Secretariat overview
- Jurisdiction: Republic of India
- Headquarters: Sansad Bhavan, Rafi Marg, New Delhi, Delhi, India
- Minister responsible: Om Birla, Speaker;
- Secretariat executive: Utpal Kumar Singh, IAS, Secretary General;
- Parent department: Parliament of India
- Website: Lok Sabha Secretariat

= Lok Sabha Secretariat =

Governing body of the lower house of the Parliament of India

The Lok Sabha Secretariat is the governing body of Lok Sabha, the lower house of the Parliament of India, which functions under the advice of the Speaker of Lok Sabha.

In the discharge of his constitutional and statutory responsibilities, the Speaker of the Lok Sabha is assisted by a Secretary-General, (whose pay scale, position and status etc. is equivalent to that of the highest-ranking official in the Government of India i.e.
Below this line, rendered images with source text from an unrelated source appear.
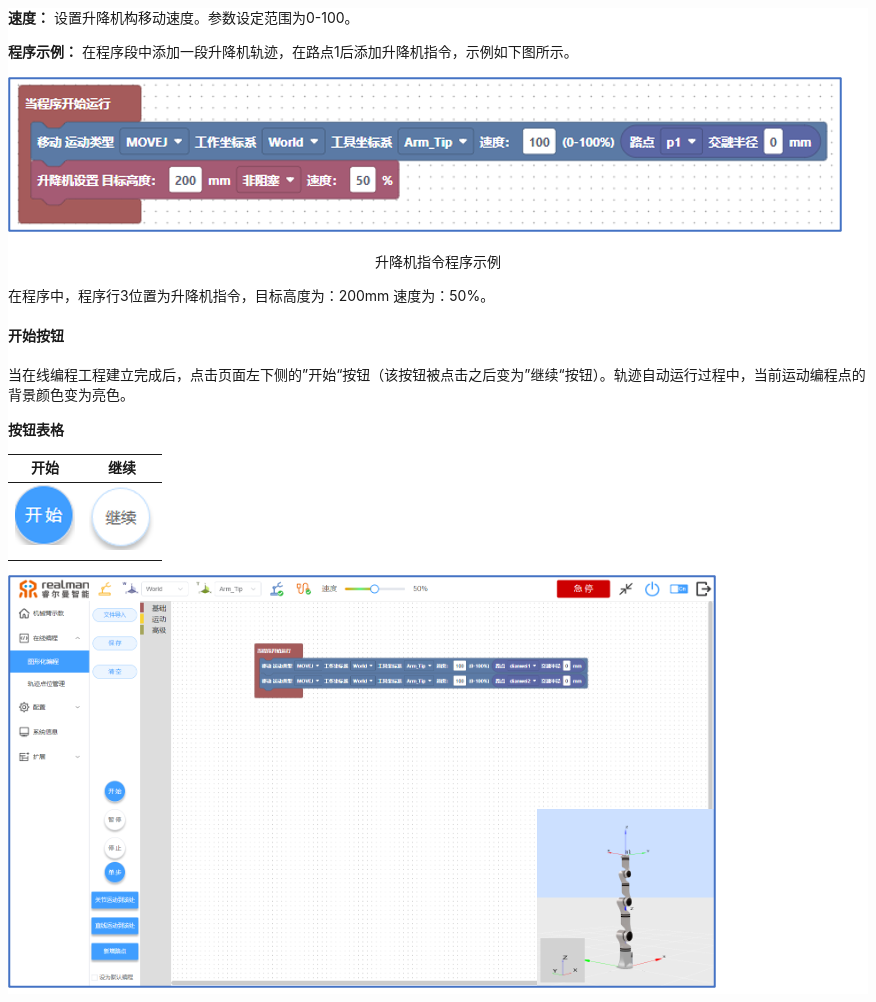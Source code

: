 **速度：** 设置升降机构移动速度。参数设定范围为0-100。

**程序示例：** 在程序段中添加一段升降机轨迹，在路点1后添加升降机指令，示例如下图所示。

![升降机指令程序示例](../teachingPendant/doc/image98.png)

<center>升降机指令程序示例</center>

在程序中，程序行3位置为升降机指令，目标高度为：200mm 速度为：50%。

#### 开始按钮

当在线编程工程建立完成后，点击页面左下侧的”开始“按钮（该按钮被点击之后变为”继续“按钮）。轨迹自动运行过程中，当前运动编程点的背景颜色变为亮色。

**按钮表格**  

| 开始 | 继续             |
|------|------------------|
| ![开始](../teachingPendant/doc/image99.png)  | ![继续](../teachingPendant/doc/image100.png) |

![开始程序](../teachingPendant/doc/image101.png)
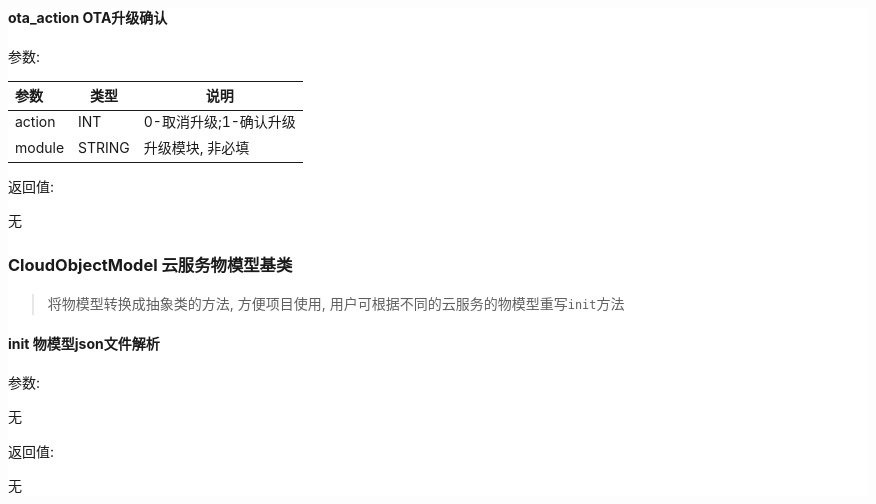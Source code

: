 #### ota_action OTA升级确认

参数:

|参数|类型|说明|
|:---|---|---|
|action|INT|0-取消升级;1-确认升级|
|module|STRING|升级模块, 非必填|

返回值:

无

### CloudObjectModel 云服务物模型基类

> 将物模型转换成抽象类的方法, 方便项目使用, 用户可根据不同的云服务的物模型重写`init`方法

#### init 物模型json文件解析

参数:

无

返回值:

无
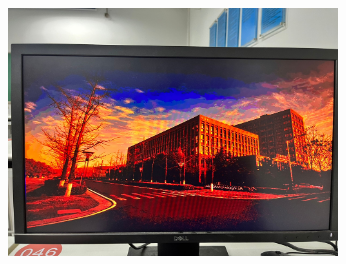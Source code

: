 <div style="float:left;border:solid 1px 000;margin:2px;"><img src="110.png" width="330" height="300" ></div>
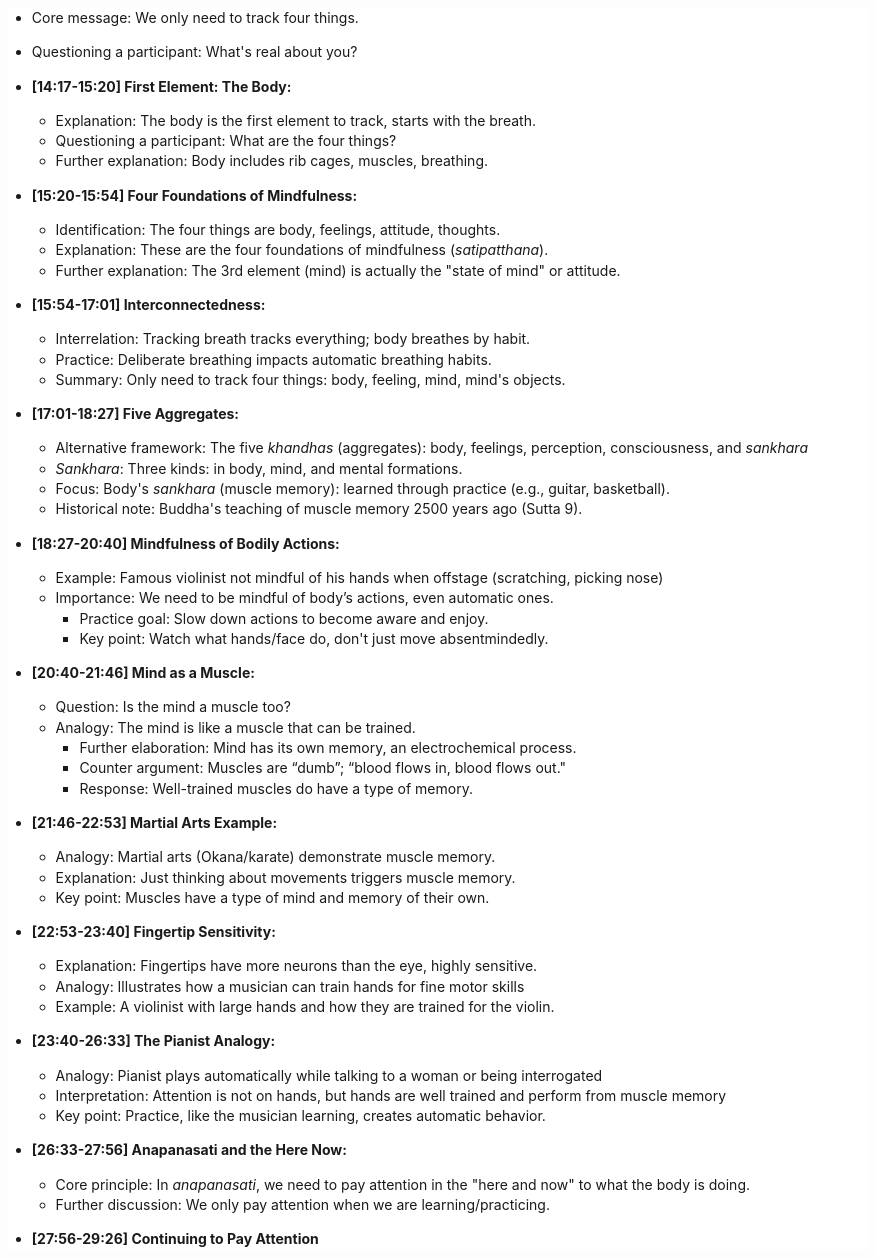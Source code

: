   - Core message: We only need to track four things.
  - Questioning a participant: What's real about you?
- **[14:17-15:20] First Element: The Body:**
  
  - Explanation: The body is the first element to track, starts with the breath.
  - Questioning a participant: What are the four things?
  - Further explanation: Body includes rib cages, muscles, breathing.
- **[15:20-15:54] Four Foundations of Mindfulness:**
  
  - Identification: The four things are body, feelings, attitude, thoughts.
  - Explanation: These are the four foundations of mindfulness (*satipatthana*).
  - Further explanation: The 3rd element (mind) is actually the "state of mind" or attitude.
- **[15:54-17:01] Interconnectedness:**
  
  - Interrelation: Tracking breath tracks everything; body breathes by habit.
  - Practice: Deliberate breathing impacts automatic breathing habits.
  - Summary: Only need to track four things: body, feeling, mind, mind's objects.
- **[17:01-18:27] Five Aggregates:**
  
  - Alternative framework: The five *khandhas* (aggregates): body, feelings, perception, consciousness, and *sankhara*
  - *Sankhara*: Three kinds: in body, mind, and mental formations.
  - Focus: Body's *sankhara* (muscle memory): learned through practice (e.g., guitar, basketball).
  - Historical note: Buddha's teaching of muscle memory 2500 years ago (Sutta 9).
- **[18:27-20:40] Mindfulness of Bodily Actions:**
  
  - Example: Famous violinist not mindful of his hands when offstage (scratching, picking nose)
  - Importance: We need to be mindful of body’s actions, even automatic ones.
    - Practice goal: Slow down actions to become aware and enjoy.
    - Key point: Watch what hands/face do, don't just move absentmindedly.
- **[20:40-21:46] Mind as a Muscle:**
  
  - Question: Is the mind a muscle too?
  - Analogy: The mind is like a muscle that can be trained.
    - Further elaboration: Mind has its own memory, an electrochemical process.
    - Counter argument: Muscles are “dumb”; “blood flows in, blood flows out."
    - Response: Well-trained muscles do have a type of memory.
- **[21:46-22:53] Martial Arts Example:**
  
  - Analogy: Martial arts (Okana/karate) demonstrate muscle memory.
  - Explanation: Just thinking about movements triggers muscle memory.
  - Key point: Muscles have a type of mind and memory of their own.
- **[22:53-23:40] Fingertip Sensitivity:**
  
  - Explanation: Fingertips have more neurons than the eye, highly sensitive.
  - Analogy: Illustrates how a musician can train hands for fine motor skills
  - Example: A violinist with large hands and how they are trained for the violin.
- **[23:40-26:33] The Pianist Analogy:**
  
  - Analogy: Pianist plays automatically while talking to a woman or being interrogated
  - Interpretation: Attention is not on hands, but hands are well trained and perform from muscle memory
  - Key point: Practice, like the musician learning, creates automatic behavior.
- **[26:33-27:56] Anapanasati and the Here Now:**
  
  - Core principle: In *anapanasati*, we need to pay attention in the "here and now" to what the body is doing.
  - Further discussion: We only pay attention when we are learning/practicing.
- **[27:56-29:26] Continuing to Pay Attention**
Cabinet Secretary), functionaries of the level of the Additional Secretary, Joint Secretary and other officers and staff of the Secretariat at various levels.

The Secretary-General remains in office till his/her retirement at the age of 60. He/she is answerable only to the Speaker, his action cannot be discussed or criticised in or outside the Lok Sabha.

On behalf of the President of India, Secretary-General summons members to attend sessions of Parliament and authenticates bills in the absence of the Speaker.